The first time you visit http://localhost:5000/session/ the code in the else block is executed and creates a new session where session data is a dictionary. The subsequent request to http://localhost:5000/session/ updates the session data by setting pineapples count to 100. In the next line, we are setting modified attribute to True because without it Flask will not send the updated session cookie to the client.
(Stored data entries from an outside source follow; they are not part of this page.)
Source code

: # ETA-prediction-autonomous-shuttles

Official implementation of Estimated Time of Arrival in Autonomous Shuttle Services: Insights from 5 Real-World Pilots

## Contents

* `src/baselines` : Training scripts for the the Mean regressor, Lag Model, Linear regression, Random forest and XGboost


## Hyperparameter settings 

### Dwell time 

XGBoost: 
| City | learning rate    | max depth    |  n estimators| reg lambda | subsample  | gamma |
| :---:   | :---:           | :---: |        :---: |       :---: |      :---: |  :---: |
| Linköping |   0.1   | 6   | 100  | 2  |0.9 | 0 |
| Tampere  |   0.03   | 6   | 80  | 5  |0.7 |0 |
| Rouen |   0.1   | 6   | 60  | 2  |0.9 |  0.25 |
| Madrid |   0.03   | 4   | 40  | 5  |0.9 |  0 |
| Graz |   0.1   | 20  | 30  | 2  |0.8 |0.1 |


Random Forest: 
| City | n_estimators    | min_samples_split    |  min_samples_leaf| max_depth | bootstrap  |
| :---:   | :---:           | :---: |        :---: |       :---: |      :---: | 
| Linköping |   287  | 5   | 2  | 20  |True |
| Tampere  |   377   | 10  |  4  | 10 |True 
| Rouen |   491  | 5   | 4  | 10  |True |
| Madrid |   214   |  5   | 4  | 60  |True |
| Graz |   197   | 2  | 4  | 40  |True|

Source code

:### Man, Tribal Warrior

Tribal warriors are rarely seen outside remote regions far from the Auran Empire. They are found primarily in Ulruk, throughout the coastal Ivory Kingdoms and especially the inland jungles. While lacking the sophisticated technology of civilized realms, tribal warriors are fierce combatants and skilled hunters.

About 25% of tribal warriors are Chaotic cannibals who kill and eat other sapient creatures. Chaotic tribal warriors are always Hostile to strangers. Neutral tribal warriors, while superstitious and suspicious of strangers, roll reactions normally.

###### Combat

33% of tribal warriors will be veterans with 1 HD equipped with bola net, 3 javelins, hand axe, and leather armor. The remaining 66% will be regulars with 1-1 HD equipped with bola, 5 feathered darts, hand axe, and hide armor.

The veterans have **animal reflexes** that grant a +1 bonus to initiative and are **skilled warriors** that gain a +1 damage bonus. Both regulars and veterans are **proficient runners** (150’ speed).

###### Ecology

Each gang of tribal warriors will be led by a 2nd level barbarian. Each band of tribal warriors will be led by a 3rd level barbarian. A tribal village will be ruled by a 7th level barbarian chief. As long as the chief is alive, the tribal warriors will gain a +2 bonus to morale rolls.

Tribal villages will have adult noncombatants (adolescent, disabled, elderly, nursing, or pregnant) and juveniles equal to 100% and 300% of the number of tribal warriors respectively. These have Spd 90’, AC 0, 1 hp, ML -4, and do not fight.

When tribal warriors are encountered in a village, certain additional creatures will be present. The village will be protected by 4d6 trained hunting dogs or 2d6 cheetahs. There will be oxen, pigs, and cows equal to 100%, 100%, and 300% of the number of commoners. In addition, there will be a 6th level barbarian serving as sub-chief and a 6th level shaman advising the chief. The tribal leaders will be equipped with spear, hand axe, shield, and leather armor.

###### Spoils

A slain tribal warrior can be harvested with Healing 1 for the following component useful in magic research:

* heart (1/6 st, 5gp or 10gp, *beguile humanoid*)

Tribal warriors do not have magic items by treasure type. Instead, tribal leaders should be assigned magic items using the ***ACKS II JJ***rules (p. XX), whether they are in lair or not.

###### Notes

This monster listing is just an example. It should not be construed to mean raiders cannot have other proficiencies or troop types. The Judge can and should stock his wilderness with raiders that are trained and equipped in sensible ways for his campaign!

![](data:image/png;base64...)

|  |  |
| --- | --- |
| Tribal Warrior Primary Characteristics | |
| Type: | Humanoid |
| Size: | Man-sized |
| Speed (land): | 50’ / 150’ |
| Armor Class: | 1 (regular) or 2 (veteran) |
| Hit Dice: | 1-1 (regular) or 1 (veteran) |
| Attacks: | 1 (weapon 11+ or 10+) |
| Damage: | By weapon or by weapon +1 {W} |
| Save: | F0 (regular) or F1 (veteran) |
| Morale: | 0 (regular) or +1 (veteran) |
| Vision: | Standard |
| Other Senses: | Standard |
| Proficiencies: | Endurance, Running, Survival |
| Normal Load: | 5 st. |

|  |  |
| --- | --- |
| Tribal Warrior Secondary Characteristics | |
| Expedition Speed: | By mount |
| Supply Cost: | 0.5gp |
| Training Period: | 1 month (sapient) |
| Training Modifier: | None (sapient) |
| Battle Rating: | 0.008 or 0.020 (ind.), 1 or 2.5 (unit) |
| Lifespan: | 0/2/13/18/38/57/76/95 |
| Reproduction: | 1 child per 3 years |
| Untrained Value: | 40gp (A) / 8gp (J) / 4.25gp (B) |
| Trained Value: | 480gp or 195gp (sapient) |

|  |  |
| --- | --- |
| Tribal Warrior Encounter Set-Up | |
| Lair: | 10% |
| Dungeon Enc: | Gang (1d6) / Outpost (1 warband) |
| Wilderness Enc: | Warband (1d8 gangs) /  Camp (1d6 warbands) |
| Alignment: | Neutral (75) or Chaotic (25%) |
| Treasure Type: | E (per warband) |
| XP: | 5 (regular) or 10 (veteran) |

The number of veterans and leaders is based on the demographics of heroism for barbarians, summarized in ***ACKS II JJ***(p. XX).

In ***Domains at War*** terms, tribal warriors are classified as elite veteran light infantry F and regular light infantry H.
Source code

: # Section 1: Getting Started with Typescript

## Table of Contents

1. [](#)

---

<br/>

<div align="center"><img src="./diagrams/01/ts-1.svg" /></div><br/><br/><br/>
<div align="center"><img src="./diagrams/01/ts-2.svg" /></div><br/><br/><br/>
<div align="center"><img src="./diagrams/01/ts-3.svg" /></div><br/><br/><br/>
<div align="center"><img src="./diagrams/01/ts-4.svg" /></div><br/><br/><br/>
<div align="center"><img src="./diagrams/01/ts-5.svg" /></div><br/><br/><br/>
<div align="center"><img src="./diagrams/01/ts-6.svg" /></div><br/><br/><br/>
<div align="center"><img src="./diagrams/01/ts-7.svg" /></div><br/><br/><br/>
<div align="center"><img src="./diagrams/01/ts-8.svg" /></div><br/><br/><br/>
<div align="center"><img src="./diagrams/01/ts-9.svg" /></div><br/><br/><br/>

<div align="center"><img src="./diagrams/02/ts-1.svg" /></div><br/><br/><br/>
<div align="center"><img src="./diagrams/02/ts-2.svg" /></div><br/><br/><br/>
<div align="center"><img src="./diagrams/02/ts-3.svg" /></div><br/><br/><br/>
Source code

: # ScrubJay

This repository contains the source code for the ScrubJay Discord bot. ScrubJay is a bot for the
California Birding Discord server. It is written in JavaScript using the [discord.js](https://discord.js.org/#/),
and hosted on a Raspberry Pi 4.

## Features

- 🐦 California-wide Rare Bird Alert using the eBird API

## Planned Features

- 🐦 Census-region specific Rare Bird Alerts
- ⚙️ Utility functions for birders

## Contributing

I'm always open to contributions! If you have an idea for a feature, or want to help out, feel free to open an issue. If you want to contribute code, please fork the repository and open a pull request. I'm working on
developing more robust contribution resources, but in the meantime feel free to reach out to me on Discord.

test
Start the server if not already running and visit http://localhost:5000/session/. You will be displayed an empty session dictionary because browser had no session cookie to send to the server:

Reload the page again and you will be displayed session dictionary with 10 pineapples as follows:

Reload the page for the third time and you will see session dictionary with 100 pineapples instead of 10 as follows:

The session object has picked up this modification because of the modified attribute. We can verify this by deleting the session cookie and commenting out the line which sets the modified attribute to True. Now after the first request you will always be displayed session dictionary with 10 pineapples.

This completes all you need to know about sessions in Flask. And don't forget by default sessions in Flask are client-side sessions.